Segala sesuatu pasti ada kekurangannya. Dalam hidup ini, ada hal-hal yang bisa kukendalikan dan ada yang tidak. Aku tidak bisa mengenalikan tempat aku akan lahir, di keluarga mana aku hidup, siapa ayahku, siapa ibuku, dan sebagainya. Namun ada hal yang bisa kukendalikan, yaitu reaksiku terhadap semua itu.
Aku mulai berpikir jernih. Ternyata selama ini aku memandang kedua orangtuaku hanya dengan kacamata materi. Aku tidak pernah memperhatikan aspek lainnya. Maka aku juga merasa berdosa terhadap mereka. Aku buta.
Aku hanya ingin semuanya tersedia. Aku tidak pernah mengerti bagaimana orangtuaku mengusahakannya untukku. Aku telah terenggut tiga godaan utama manusia, yaitu dunia, daging, dan setan. Aku telah menolak realitas yang diberikan Tuhan padaku untuk kuhadapi.

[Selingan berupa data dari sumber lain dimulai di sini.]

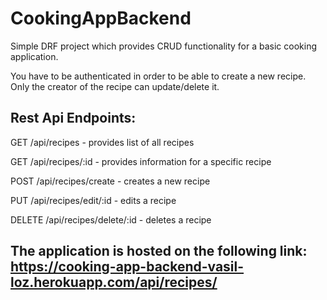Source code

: # CookingAppBackend
Simple DRF project which provides CRUD functionality for a basic cooking application.

You have to be authenticated in order to be able to create a new recipe.
Only the creator of the recipe can update/delete it.

## Rest Api Endpoints:
GET /api/recipes - provides list of all recipes

GET /api/recipes/:id - provides information for a specific recipe

POST /api/recipes/create - creates a new recipe

PUT /api/recipes/edit/:id - edits a recipe

DELETE /api/recipes/delete/:id - deletes a recipe

## The application is hosted on the following link: https://cooking-app-backend-vasil-loz.herokuapp.com/api/recipes/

Aku juga disadarkan, aku terlalu mencintai dunia dan keinginan akan harta milik. Aku diperbudak dan terjerat oleh pandangan palsu. Akibatnya, karena tak dapat memilikinya aku menolak hidupku, bahkan orangtuaku.

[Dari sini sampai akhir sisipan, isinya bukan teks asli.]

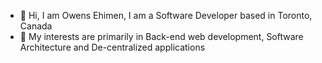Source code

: - 👋 Hi, I am Owens Ehimen, I am a Software Developer based in Toronto, Canada
- 🌱 My interests are primarily in Back-end web development, Software Architecture and De-centralized applications

<!---
thelostprofessor/thelostprofessor is a ✨ special ✨ repository because its `README.md` (this file) appears on your GitHub profile.
You can click the Preview link to take a look at your changes.
--->
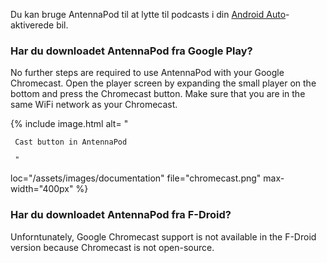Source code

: Du kan bruge AntennaPod til at lytte til podcasts i din [Android Auto](https://www.android.com/auto/)-aktiverede bil.

### Har du downloadet AntennaPod fra **Google Play**?

No further steps are required to use AntennaPod with your Google Chromecast. Open the player screen by expanding the small player on the bottom and press the Chromecast button. Make sure that you are in the same WiFi network as your Chromecast.

{% include image.html alt= "

     Cast button in AntennaPod

     "

loc="/assets/images/documentation" file="chromecast.png" max-width="400px" %}

### Har du downloadet AntennaPod fra **F-Droid**?

Unforntunately, Google Chromecast support is not available in the F-Droid version because Chromecast is not open-source.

Hingga suatu hari kurasakan ucapan-Nya, “Orang yang berbahagia adalah orang yang bersemangat miskin”. Kini aku melihat orangtuaku dengan cara lain. Ternyata perjuangan mereka bagiku begitu keras; bekerja untukku, mencukupi kebutuhan keluarga, walau sulit.
Aku tak pernah mau mengerti bahwa mereka selalu ingin membahagiakan diriku sampai tetesan keringat yang penghabisan.
Di balik semuanya itu aku melihat Tuhan memberi banyak. Aku memiliki orangtua yang mencintaiku, orangtua yang bisa memberiku kebebasan. Aku tak pernah merasa dikekang.
Setiap kali aku minta izin ikut kegiatan ini atau itu mereka selalu mengizinkanku. Mereka telah menjadi teladan yang nyata, mengajariku mengenal lebih luas arti kehidupan manusia: manusia itu tidak hidup hanya untuk bahagia tetapi juga untuk menderita. Aku tahu cinta mereka lebih bernilai daripada barang dan harga seberapa pun banyaknya. Aku yakin tidak akan tumbuh menjadi aku seperti sekarang jika hanya mendapat materi yang cukup, tetapi tanpa cinta mereka.
Cinta lebih penting daripada materi. Aku merasa lebih bersyukur karena mendapatkan lebih banyak cinta daripada yang lain. Aku salah melihat karena wawasanku kurang luas dan idealismeku keliru. Aku yakin mereka adalah yang terbaik bagiku. Terima kasih Tuhan. (Ssst..Ortuku Kolot)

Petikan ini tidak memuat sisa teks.